Politische Bildung für jugendliche Strafgefangene

Orte der Demokratie sollten für alle Bürger*innen offen sein, unabhängig von deren sozialen Status, ihrer Herkunft oder anderen persönlichen Merkmalen. Zu solchen Orten haben Menschen im Strafvollzug naturgemäß keinen Zugang. Grund genug, nach alternativen Formaten der Demokratiebildung speziell für diese Gruppe zu suchen, fanden Dr. Helga Huber, Leiterin der vhs Rupertiwinkel, und Tanja Kosmaier, Kommunale Jugendpflegerin des Landkreises Berchtesgadener Land. Denn gerade für junge Strafgefangene sei es wichtig, Erfahrungen mit aktiver Beteiligung und Mitbestimmung zu sammeln, auch für die Zeit nach der Entlassung aus der Haft.

JVA als Ort der Demokratie?

Helga Huber und Tanja Kosmaier beschlossen, unter den jugendlichen Strafgefangenen in der JVA Laufen/Lebenau den Austausch von Wissen und Ideen in Gang zu bringen, um ihr demokratisches Bewusstsein und ihre Bereitschaft zur politischen Partizipation zu stärken. Sie wollten zeigen: Das geht auch mit dieser Zielgruppe und an einem Ort voller Sicherheitsmaßnahmen und Kontrollen. 

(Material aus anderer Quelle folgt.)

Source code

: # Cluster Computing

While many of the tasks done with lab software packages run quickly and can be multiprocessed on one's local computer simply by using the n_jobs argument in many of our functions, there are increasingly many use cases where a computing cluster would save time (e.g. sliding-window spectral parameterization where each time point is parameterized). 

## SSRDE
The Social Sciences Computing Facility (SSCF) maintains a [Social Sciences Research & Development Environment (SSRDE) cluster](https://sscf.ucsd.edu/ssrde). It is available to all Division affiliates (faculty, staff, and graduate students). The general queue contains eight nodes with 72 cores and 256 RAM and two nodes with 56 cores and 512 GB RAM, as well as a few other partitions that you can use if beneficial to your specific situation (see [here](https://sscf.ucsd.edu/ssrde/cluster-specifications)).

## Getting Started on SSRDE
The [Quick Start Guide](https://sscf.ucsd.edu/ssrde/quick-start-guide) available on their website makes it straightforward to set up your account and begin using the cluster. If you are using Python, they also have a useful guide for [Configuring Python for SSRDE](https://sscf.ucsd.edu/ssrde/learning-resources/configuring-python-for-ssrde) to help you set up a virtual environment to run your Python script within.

Demokratie ist nicht nur eine Theorie, sondern aktiv zu erleben und zu gestalten – selbst hinter Gittern.

Dr. Helga Huber, Leiterin der vhs Rupertiwinkel

2022 richtete die vhs die ersten Kurse in der JVA ein. Was er seither erlebt hat, stimmt Kursleiter Andreas Lindner zuversichtlich: Mehrfach schon haben jugendliche Strafgefangene inzwischen an seiner praktischen Einführung in die Prinzipien der Demokratie teilgenommen, und das Interesse daran lässt nicht nach.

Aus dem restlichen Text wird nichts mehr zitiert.